RECORDS SHOWN:
————

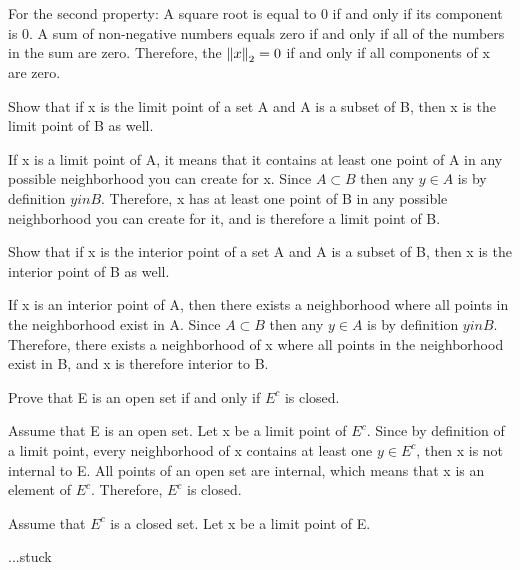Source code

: \documentclass[12pt]{article}
\newenvironment{exercise}[2][Exercise]{\begin{trivlist}
\item[\hskip \labelsep {\bfseries #1}\hskip \labelsep {\bfseries #2.}]}{\end{trivlist}}
\begin{document}
For the second property: A square root is equal to 0 if and only if its component is 0. A sum of non-negative numbers equals zero if and only if all of the numbers in the sum are zero. Therefore, the $\left\lVert x\right\rVert_{2} = 0$ if and only if all components of x are zero.

\begin{exercise}{2.1}
Show that if x is the limit point of a set A and  A is a subset of B, then x is the limit point of B as well.
\end{exercise}
If x is a limit point of A, it means that it contains at least one point of A in any possible neighborhood you can create for x. Since $A\subset B$ then any $y\in A$ is by definition $y in B$. Therefore, x has at least one point of B in any possible neighborhood you can create for it, and is therefore a limit point of B.

\begin{exercise}{2.2}
Show that if x is the interior point of a set A and  A is a subset of B, then x is the interior point of B as well.
\end{exercise}
If x is an interior point of A, then there exists a neighborhood where all points in the neighborhood exist in A. Since $A\subset B$ then any $y\in A$ is by definition $y in B$. Therefore, there exists a neighborhood of x where all points in the neighborhood exist in B, and x is therefore interior to B.

\begin{exercise}{2.3}
Prove that E is an open set if and only if  $E^{c}$ is closed.
\end{exercise}
Assume that E is an open set. Let x be a limit point of $E^c$. Since by definition of a limit point, every neighborhood of x contains at least one $y \in E^c$, then x is not internal to E. All points of an open set are internal, which means that x is an element of $E^{c}$. Therefore, $E^{c}$ is closed.

Assume that $E^{c}$ is a closed set. Let x be a limit point of E.

...stuck
\end{document}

————

WORK TO BE COMPLETED: Without including any pictures, repeat the records above exactly.

ANSWER SECTION:
Source code

: \documentclass[12pt]{article}
\newenvironment{exercise}[2][Exercise]{\begin{trivlist}
\item[\hskip \labelsep {\bfseries #1}\hskip \labelsep {\bfseries #2.}]}{\end{trivlist}}
\begin{document}
For the second property: A square root is equal to 0 if and only if its component is 0. A sum of non-negative numbers equals zero if and only if all of the numbers in the sum are zero. Therefore, the $\left\lVert x\right\rVert_{2} = 0$ if and only if all components of x are zero.

\begin{exercise}{2.1}
Show that if x is the limit point of a set A and  A is a subset of B, then x is the limit point of B as well.
\end{exercise}
If x is a limit point of A, it means that it contains at least one point of A in any possible neighborhood you can create for x. Since $A\subset B$ then any $y\in A$ is by definition $y in B$. Therefore, x has at least one point of B in any possible neighborhood you can create for it, and is therefore a limit point of B.

\begin{exercise}{2.2}
Show that if x is the interior point of a set A and  A is a subset of B, then x is the interior point of B as well.
\end{exercise}
If x is an interior point of A, then there exists a neighborhood where all points in the neighborhood exist in A. Since $A\subset B$ then any $y\in A$ is by definition $y in B$. Therefore, there exists a neighborhood of x where all points in the neighborhood exist in B, and x is therefore interior to B.

\begin{exercise}{2.3}
Prove that E is an open set if and only if  $E^{c}$ is closed.
\end{exercise}
Assume that E is an open set. Let x be a limit point of $E^c$. Since by definition of a limit point, every neighborhood of x contains at least one $y \in E^c$, then x is not internal to E. All points of an open set are internal, which means that x is an element of $E^{c}$. Therefore, $E^{c}$ is closed.

Assume that $E^{c}$ is a closed set. Let x be a limit point of E.

...stuck
\end{document}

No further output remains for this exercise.